So how does this matter for the Federal Reserve and monetary policy specifically? Well, as it stands, the Fed's charter hands it a dual mandate: keep inflation down and keep employment up. It has various tools to do this, but the key thing to understand is there's an inherent tension. Inflation is primarily the result of rising wages putting upward pressure on prices. So you can't really get rising inflation without robust growth in jobs and wages; and so the more you tamp down inflation, the more you tamp down employment and incomes for everyday Americans. Conversely, the better those jobs and incomes are doing, the more you risk inflation.
On top of that, the mandate is basically subjective. It has no hard metrics or numbers, so the Fed is left to figure its way through that balancing act on its own.
Now, look at the people who inhabit the worlds of PIMCO and Citadel. They're investors, which is to say, people who have excess cash lying around, park it in various financial instruments and securities, and then make money off the interest. "Rentiers" is the term of art. They are typically creditors, and somewhere out there are debtors who owe them that interest and principal back. These are not even middle class Americans, much less lower or working class: 60 percent of financial securities are held by 1 percent of Americans, and 98 percent are held by the top 10 percent. Everyone below that threshold is much more likely to be a net debtor.
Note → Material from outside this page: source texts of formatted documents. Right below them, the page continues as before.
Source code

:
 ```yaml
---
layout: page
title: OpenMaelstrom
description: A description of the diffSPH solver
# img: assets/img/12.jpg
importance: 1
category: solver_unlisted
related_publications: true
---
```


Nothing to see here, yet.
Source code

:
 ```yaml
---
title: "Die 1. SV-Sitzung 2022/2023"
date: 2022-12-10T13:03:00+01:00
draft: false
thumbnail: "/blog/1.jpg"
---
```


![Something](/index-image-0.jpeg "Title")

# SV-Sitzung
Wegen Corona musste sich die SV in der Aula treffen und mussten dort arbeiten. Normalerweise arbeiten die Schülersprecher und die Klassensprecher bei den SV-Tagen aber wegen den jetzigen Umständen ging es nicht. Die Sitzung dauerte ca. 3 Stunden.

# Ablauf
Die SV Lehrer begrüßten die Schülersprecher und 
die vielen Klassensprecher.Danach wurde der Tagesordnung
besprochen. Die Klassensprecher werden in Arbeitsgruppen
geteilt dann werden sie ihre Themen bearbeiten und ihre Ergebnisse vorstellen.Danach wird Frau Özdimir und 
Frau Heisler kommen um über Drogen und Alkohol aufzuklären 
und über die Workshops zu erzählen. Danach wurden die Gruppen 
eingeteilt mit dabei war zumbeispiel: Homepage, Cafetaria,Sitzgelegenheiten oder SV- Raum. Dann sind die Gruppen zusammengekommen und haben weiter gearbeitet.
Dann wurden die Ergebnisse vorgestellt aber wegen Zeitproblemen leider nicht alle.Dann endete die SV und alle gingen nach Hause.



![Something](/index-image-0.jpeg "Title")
The lower inflation is, the better rentiers do. Their investments are made in fixed dollar amounts, so higher inflation diminishes the value of their investment and makes it easier for debtors to pay them off. Furthermore, the interest rates in most financial instruments factor in the level of inflation, so they'll rise as inflation does. That will drive down the price of the existing bonds and loans the rentiers already hold.
What we're really talking about here are the interests of the entire financial industry. The very design of the Fed ensures that entanglement: of the 12 voting officials who decide monetary policy at the Fed, seven are appointed by the president and confirmed by the Senate. But the other five are drawn from the Fed's district branches, with no democratic vetting.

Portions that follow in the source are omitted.